» **WHAT YOU ARE ASKED TO DO**:
Nothing but the records, transcribed exactly, should appear in the answer; leave the pictures out.

» **SUPPLIED DATA**:

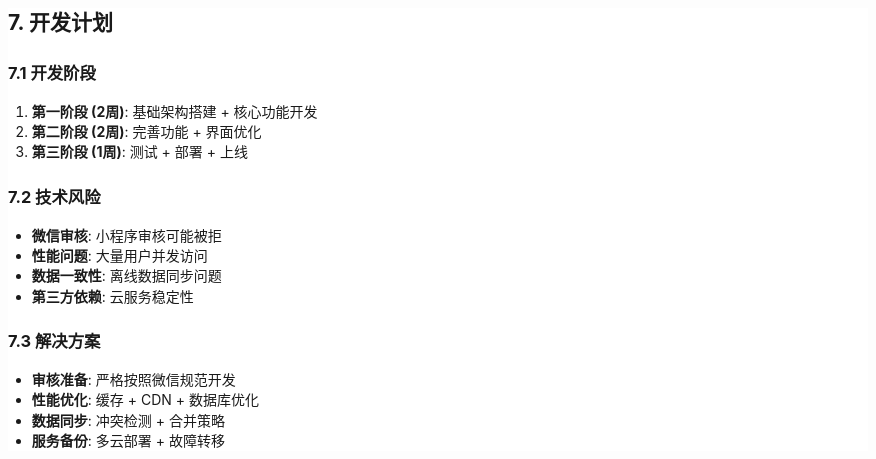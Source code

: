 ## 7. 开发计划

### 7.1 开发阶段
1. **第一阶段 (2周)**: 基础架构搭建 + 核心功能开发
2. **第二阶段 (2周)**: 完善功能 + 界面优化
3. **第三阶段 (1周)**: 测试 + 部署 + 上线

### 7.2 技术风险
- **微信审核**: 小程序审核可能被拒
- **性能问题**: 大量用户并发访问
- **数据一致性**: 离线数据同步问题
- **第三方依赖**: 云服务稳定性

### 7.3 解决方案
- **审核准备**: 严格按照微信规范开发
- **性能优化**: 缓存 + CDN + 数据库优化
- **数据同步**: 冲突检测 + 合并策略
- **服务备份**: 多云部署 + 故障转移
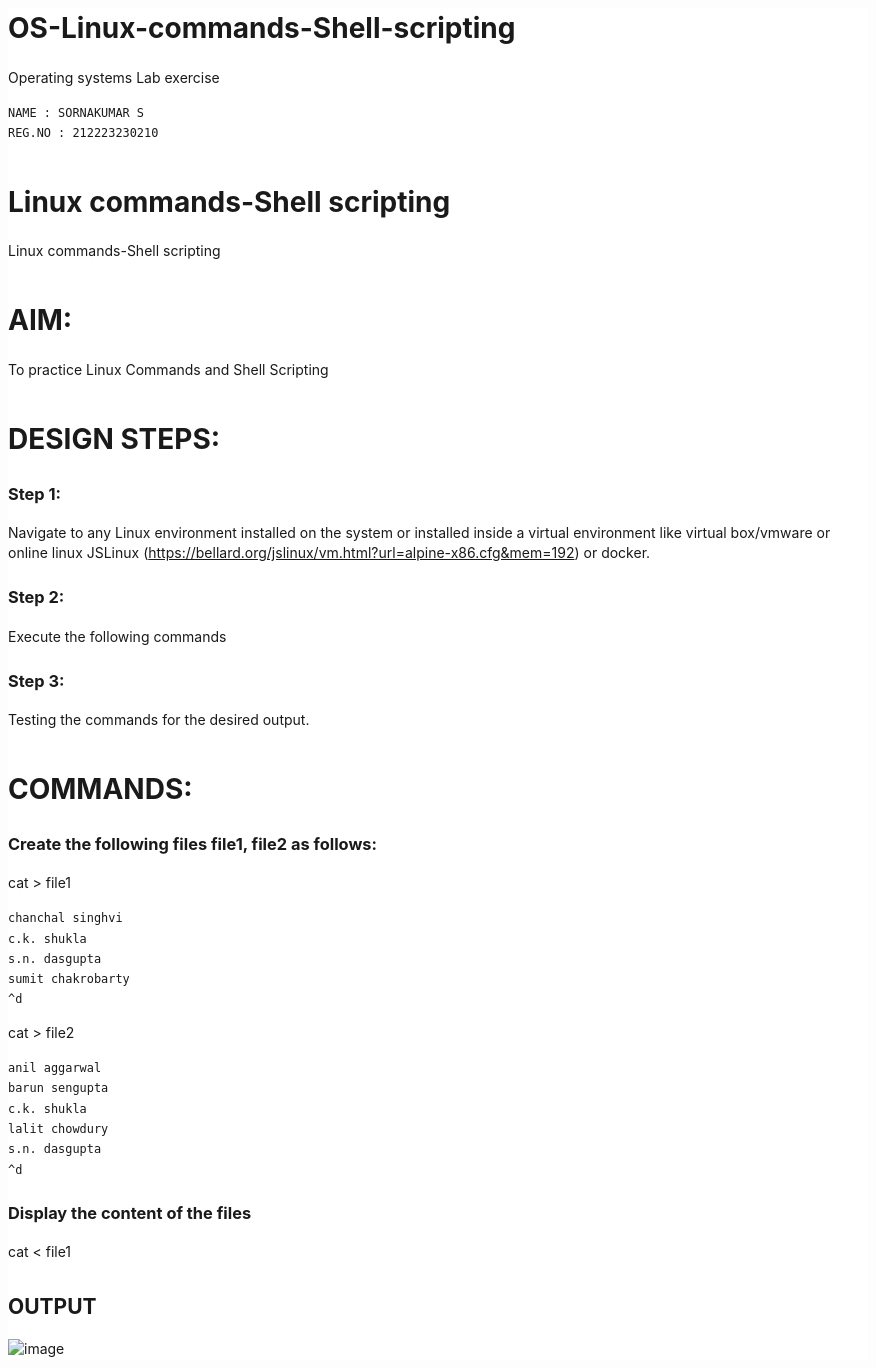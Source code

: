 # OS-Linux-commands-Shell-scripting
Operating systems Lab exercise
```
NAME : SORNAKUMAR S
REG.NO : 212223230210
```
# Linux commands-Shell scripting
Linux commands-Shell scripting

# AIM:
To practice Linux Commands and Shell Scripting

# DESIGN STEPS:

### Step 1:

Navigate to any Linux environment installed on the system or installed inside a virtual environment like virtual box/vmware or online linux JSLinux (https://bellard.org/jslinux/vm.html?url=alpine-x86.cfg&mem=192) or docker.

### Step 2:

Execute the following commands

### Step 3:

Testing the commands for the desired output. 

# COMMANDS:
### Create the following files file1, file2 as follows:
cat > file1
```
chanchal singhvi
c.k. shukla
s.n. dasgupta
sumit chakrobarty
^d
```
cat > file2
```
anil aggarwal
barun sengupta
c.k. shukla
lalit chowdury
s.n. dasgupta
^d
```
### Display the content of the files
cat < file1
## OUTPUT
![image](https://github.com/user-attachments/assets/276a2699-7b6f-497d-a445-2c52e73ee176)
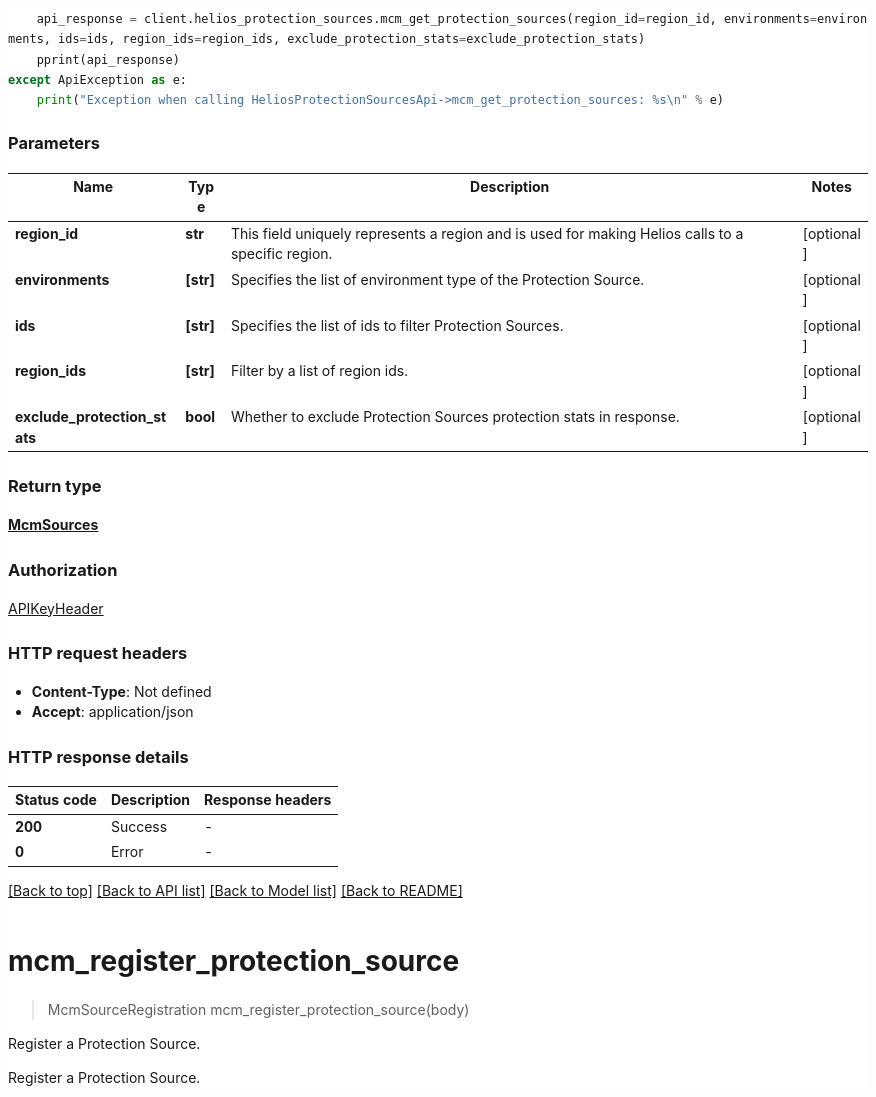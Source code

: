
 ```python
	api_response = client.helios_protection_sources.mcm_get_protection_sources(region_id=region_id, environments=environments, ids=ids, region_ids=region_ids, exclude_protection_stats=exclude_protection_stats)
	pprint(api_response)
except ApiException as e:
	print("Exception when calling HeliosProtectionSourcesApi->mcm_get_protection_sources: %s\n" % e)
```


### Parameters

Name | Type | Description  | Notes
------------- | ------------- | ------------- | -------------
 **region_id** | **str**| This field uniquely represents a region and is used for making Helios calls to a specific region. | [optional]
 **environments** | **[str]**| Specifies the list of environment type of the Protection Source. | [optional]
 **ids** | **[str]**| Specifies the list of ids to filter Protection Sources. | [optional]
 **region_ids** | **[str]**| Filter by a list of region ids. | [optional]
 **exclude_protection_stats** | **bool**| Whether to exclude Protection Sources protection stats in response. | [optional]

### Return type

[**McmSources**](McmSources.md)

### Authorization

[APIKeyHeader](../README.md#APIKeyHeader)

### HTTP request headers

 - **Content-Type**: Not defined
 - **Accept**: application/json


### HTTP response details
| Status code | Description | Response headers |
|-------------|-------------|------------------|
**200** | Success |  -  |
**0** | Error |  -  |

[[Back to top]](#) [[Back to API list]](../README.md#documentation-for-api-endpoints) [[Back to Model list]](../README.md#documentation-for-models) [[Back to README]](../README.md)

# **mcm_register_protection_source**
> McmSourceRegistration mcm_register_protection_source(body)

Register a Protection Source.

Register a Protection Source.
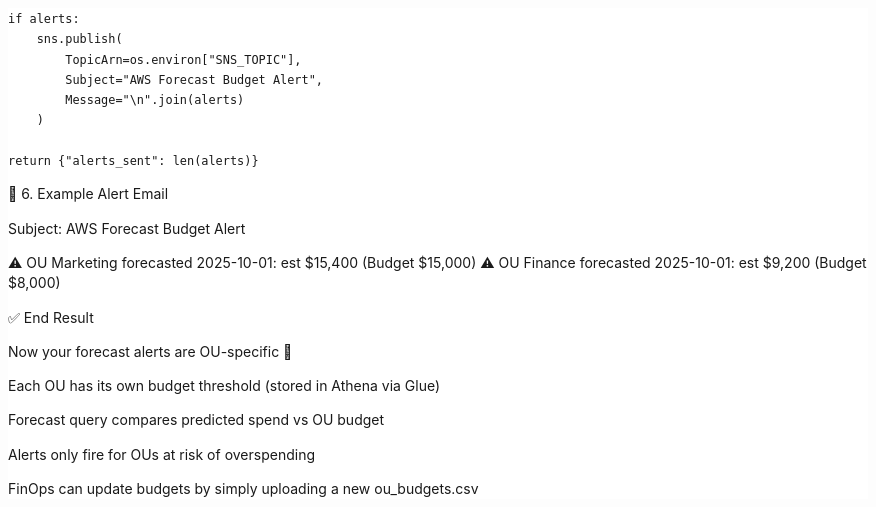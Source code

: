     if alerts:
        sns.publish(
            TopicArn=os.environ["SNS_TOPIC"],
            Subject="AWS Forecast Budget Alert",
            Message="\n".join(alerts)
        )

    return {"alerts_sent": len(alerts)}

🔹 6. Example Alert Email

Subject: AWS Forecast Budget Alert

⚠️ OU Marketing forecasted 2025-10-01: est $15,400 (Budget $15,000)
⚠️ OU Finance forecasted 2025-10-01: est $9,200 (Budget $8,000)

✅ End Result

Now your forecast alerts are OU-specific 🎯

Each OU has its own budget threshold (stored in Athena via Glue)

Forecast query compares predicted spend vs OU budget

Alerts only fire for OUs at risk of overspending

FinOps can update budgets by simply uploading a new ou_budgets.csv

» **SOLUTION FOR THIS PROBLEM**:
Source code

: ## 7. 开发计划

### 7.1 开发阶段
1. **第一阶段 (2周)**: 基础架构搭建 + 核心功能开发
2. **第二阶段 (2周)**: 完善功能 + 界面优化
3. **第三阶段 (1周)**: 测试 + 部署 + 上线

### 7.2 技术风险
- **微信审核**: 小程序审核可能被拒
- **性能问题**: 大量用户并发访问
- **数据一致性**: 离线数据同步问题
- **第三方依赖**: 云服务稳定性

### 7.3 解决方案
- **审核准备**: 严格按照微信规范开发
- **性能优化**: 缓存 + CDN + 数据库优化
- **数据同步**: 冲突检测 + 合并策略
- **服务备份**: 多云部署 + 故障转移
Source code

: # OS-Linux-commands-Shell-scripting
Operating systems Lab exercise
```
NAME : SORNAKUMAR S
REG.NO : 212223230210
```
# Linux commands-Shell scripting
Linux commands-Shell scripting

# AIM:
To practice Linux Commands and Shell Scripting

# DESIGN STEPS:

### Step 1:

Navigate to any Linux environment installed on the system or installed inside a virtual environment like virtual box/vmware or online linux JSLinux (https://bellard.org/jslinux/vm.html?url=alpine-x86.cfg&mem=192) or docker.

### Step 2:

Execute the following commands

### Step 3:

Testing the commands for the desired output. 

# COMMANDS:
### Create the following files file1, file2 as follows:
cat > file1
```
chanchal singhvi
c.k. shukla
s.n. dasgupta
sumit chakrobarty
^d
```
cat > file2
```
anil aggarwal
barun sengupta
c.k. shukla
lalit chowdury
s.n. dasgupta
^d
```
### Display the content of the files
cat < file1
## OUTPUT
![image](https://github.com/user-attachments/assets/276a2699-7b6f-497d-a445-2c52e73ee176)
Source code

:
 ```python
	api_response = client.helios_protection_sources.mcm_get_protection_sources(region_id=region_id, environments=environments, ids=ids, region_ids=region_ids, exclude_protection_stats=exclude_protection_stats)
	pprint(api_response)
except ApiException as e:
	print("Exception when calling HeliosProtectionSourcesApi->mcm_get_protection_sources: %s\n" % e)
```


### Parameters

Name | Type | Description  | Notes
------------- | ------------- | ------------- | -------------
 **region_id** | **str**| This field uniquely represents a region and is used for making Helios calls to a specific region. | [optional]
 **environments** | **[str]**| Specifies the list of environment type of the Protection Source. | [optional]
 **ids** | **[str]**| Specifies the list of ids to filter Protection Sources. | [optional]
 **region_ids** | **[str]**| Filter by a list of region ids. | [optional]
 **exclude_protection_stats** | **bool**| Whether to exclude Protection Sources protection stats in response. | [optional]

### Return type

[**McmSources**](McmSources.md)

### Authorization

[APIKeyHeader](../README.md#APIKeyHeader)

### HTTP request headers

 - **Content-Type**: Not defined
 - **Accept**: application/json


### HTTP response details
| Status code | Description | Response headers |
|-------------|-------------|------------------|
**200** | Success |  -  |
**0** | Error |  -  |

[[Back to top]](#) [[Back to API list]](../README.md#documentation-for-api-endpoints) [[Back to Model list]](../README.md#documentation-for-models) [[Back to README]](../README.md)

# **mcm_register_protection_source**
> McmSourceRegistration mcm_register_protection_source(body)

Register a Protection Source.

Register a Protection Source.
Source code

:     if alerts:
        sns.publish(
            TopicArn=os.environ["SNS_TOPIC"],
            Subject="AWS Forecast Budget Alert",
            Message="\n".join(alerts)
        )

    return {"alerts_sent": len(alerts)}

🔹 6. Example Alert Email

Subject: AWS Forecast Budget Alert

⚠️ OU Marketing forecasted 2025-10-01: est $15,400 (Budget $15,000)
⚠️ OU Finance forecasted 2025-10-01: est $9,200 (Budget $8,000)

✅ End Result

Now your forecast alerts are OU-specific 🎯

Each OU has its own budget threshold (stored in Athena via Glue)

Forecast query compares predicted spend vs OU budget

Alerts only fire for OUs at risk of overspending

FinOps can update budgets by simply uploading a new ou_budgets.csv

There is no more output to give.